La procura di Milano non si rassegna davanti alla decisione della corte d’Assise di dichiarare la prescrizione dei fatti di lotta armata per i quali era stato condannato Luigi Bergamin, uno dei rifugiati politici in Francia a rischio di estradizione. I pm non solo stanno valutando di ricorrere in Cassazione ma si preparano all’udienza del prossimo 8 giugno in cui si discuterà il ricorso della difesa di Bergamin contro la decisione del Tribunale di sorveglianza di dichiararlo “delinquente abituale”.
Nel caso in cui la scelta dei giudici di sorveglianza dovesse diventare definitiva sarebbe possibile applicare una misura di sicurezza tipo la permanenza in una casa lavoro. Tale misura consentirebbe di chiedere alle autorità francesi l’estradizione di Bergamin ex aderente ai Pac di Cesare Battisti nonostante la prescrizione. La strada per ottenere la consegna di Bergamin appare in salita ma la procura di Milano non demorde in un momento in cui, in realtà, avrebbe da occuparsi di questioni più urgenti rispetto al ritorno forzato in patria della banda dei nonni di Parigi fermati il 28 aprile scorso e poi rimessi in libertà in attesa delle decisioni francesi. Una procura divisa al suo interno in relazione alle polemiche sul caso Eni, mentre il pm Storari è indagato a Brescia e rischia il trasferimento in relazione alla consegna dei verbali dell’avvocato Amara a Davigo. A Brescia dovranno essere sentiti anche il capo dell’ufficio Francesco Greco e l’aggiunto Laura Pedio.
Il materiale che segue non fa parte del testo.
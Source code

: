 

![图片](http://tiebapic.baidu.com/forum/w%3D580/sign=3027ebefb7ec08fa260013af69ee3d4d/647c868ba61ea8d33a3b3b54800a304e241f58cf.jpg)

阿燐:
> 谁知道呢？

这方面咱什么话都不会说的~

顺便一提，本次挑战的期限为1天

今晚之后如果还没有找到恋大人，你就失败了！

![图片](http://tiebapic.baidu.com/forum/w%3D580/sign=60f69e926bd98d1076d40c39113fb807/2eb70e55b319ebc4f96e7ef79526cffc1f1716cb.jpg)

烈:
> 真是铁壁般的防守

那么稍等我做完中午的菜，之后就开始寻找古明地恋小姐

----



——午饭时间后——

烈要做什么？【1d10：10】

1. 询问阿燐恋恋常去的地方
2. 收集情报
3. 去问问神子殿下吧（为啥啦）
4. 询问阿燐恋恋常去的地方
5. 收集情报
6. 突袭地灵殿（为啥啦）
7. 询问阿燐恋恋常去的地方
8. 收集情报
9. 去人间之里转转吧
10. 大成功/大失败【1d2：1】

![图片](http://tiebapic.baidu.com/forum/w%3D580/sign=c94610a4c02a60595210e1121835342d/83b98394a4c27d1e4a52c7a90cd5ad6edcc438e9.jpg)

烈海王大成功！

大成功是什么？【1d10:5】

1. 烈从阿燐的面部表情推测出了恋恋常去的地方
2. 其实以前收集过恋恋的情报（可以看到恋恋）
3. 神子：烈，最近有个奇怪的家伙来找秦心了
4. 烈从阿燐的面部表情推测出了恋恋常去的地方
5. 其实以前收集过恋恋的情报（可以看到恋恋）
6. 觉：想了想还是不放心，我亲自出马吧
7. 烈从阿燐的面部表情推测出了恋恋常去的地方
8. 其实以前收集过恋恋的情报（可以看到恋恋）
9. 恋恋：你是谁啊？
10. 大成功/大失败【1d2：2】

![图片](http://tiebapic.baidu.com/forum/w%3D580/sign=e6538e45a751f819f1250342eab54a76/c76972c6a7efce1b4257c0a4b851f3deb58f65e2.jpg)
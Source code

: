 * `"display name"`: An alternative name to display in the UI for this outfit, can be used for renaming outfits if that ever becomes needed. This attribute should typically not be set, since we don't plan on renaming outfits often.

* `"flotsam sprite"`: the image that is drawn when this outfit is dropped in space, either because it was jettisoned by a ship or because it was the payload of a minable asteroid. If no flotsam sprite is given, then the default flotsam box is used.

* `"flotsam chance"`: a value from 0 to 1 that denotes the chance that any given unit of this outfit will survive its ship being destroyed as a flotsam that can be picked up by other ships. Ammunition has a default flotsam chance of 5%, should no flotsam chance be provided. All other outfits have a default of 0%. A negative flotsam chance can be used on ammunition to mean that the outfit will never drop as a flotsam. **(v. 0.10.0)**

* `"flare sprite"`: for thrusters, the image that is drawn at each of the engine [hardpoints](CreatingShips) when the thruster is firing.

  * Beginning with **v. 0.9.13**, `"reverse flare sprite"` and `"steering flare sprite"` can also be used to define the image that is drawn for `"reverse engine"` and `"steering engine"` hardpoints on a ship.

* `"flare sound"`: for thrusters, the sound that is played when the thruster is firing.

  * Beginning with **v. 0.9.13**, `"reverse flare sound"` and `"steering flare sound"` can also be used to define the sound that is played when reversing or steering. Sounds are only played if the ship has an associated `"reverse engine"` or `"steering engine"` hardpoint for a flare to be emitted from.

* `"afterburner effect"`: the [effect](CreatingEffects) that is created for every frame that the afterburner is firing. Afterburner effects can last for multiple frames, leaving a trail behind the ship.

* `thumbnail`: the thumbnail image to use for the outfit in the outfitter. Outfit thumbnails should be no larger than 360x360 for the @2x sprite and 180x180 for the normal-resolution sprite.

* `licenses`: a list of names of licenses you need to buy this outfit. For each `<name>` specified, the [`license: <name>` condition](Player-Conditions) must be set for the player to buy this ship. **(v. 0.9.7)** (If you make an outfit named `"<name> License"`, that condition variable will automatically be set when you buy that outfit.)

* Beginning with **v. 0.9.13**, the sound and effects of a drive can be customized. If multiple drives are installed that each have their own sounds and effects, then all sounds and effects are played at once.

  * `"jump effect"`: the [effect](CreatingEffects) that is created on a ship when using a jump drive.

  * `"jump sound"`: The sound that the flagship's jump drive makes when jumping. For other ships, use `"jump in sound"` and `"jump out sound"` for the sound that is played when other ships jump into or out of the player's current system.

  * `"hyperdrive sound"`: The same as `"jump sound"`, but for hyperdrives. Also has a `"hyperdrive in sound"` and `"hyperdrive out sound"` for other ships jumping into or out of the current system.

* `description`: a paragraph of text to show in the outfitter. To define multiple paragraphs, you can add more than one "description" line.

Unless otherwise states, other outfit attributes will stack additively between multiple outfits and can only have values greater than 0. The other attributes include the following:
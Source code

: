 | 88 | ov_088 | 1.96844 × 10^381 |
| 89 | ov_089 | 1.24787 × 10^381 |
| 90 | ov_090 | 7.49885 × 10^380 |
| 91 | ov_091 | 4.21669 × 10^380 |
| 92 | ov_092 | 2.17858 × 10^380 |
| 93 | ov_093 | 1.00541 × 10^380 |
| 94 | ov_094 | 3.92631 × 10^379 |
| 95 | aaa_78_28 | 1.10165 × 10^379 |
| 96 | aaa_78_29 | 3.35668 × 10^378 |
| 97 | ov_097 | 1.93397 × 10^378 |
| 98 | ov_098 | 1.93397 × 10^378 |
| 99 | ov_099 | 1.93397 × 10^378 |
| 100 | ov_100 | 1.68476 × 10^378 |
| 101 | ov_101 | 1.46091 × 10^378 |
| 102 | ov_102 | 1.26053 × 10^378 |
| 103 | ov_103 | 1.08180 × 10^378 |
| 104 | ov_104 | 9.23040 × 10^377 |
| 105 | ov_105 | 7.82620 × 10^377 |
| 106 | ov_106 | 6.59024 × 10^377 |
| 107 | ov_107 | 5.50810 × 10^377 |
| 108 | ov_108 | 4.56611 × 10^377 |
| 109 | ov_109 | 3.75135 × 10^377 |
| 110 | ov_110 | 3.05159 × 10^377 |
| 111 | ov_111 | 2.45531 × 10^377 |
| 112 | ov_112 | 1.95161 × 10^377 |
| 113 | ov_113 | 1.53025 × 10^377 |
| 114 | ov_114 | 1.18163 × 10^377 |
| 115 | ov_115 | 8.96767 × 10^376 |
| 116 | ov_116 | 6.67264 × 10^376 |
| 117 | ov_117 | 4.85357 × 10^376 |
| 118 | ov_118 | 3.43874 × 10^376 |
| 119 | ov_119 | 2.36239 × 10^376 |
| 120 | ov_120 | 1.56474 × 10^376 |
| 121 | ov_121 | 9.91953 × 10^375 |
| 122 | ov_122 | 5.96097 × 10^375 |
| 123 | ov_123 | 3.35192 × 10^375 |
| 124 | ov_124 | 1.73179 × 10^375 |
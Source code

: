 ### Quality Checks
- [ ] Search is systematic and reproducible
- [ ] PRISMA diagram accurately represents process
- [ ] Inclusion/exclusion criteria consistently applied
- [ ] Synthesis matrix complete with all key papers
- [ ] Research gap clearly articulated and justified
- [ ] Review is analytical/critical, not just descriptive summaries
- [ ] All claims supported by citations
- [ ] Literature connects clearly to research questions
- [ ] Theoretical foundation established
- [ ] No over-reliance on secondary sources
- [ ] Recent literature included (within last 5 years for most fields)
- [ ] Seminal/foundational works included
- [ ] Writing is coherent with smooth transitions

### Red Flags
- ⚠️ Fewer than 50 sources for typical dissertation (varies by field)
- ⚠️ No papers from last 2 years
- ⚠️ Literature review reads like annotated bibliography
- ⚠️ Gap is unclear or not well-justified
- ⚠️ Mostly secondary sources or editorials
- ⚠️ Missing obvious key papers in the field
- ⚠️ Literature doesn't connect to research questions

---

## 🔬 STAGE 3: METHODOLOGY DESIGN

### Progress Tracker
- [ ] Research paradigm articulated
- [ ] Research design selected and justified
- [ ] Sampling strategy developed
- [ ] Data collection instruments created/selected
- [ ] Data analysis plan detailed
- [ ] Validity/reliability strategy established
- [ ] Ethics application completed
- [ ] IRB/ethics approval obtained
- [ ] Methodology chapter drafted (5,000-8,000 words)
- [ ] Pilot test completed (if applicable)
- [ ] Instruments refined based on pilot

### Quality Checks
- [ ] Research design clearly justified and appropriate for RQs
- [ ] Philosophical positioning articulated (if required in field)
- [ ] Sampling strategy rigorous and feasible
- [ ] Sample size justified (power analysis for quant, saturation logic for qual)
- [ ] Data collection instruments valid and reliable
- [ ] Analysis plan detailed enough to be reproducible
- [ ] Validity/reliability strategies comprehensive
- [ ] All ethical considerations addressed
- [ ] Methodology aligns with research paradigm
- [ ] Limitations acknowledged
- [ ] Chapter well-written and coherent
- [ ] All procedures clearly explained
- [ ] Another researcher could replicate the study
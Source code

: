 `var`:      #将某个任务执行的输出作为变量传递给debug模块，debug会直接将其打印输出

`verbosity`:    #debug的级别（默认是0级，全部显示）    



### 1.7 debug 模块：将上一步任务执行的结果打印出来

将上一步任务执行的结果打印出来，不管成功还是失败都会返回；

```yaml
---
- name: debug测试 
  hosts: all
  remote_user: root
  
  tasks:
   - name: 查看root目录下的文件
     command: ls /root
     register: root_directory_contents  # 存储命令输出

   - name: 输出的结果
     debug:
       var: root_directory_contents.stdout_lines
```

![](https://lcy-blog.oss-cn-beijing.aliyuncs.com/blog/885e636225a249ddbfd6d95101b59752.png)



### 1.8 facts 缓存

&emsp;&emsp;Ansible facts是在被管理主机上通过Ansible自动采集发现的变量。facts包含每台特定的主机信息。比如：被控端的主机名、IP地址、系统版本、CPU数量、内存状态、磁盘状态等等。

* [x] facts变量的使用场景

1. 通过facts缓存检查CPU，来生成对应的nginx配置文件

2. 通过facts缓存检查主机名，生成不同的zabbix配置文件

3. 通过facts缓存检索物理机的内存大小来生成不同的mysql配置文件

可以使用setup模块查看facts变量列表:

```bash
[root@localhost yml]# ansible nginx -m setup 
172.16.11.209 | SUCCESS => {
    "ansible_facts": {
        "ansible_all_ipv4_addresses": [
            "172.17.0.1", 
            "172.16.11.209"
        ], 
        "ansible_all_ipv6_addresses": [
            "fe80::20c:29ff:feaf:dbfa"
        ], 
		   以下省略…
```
Eppure con una dedizione degna di miglior causa la mitica procura di Milano insegue i fantasmi del passato. Il procuratore Francesco Greco da giovane era un rivoluzionario. Fece parte di uno sparuto ma agguerrito gruppo di magistrati che da Roma e da Milano si oppose alle leggi speciali antiterrorismo e partecipò in prima persona a un collettivo “il gruppo del mercoledì” che si batteva per l’amnistia ai detenuti politici insieme a chi scrive queste povere righe, al libraio Primo Moroni e all’attore Gianmaria Volontè. È vero che si nasce incendiari e si muore pompieri, ma per fortuna non vale per tutti.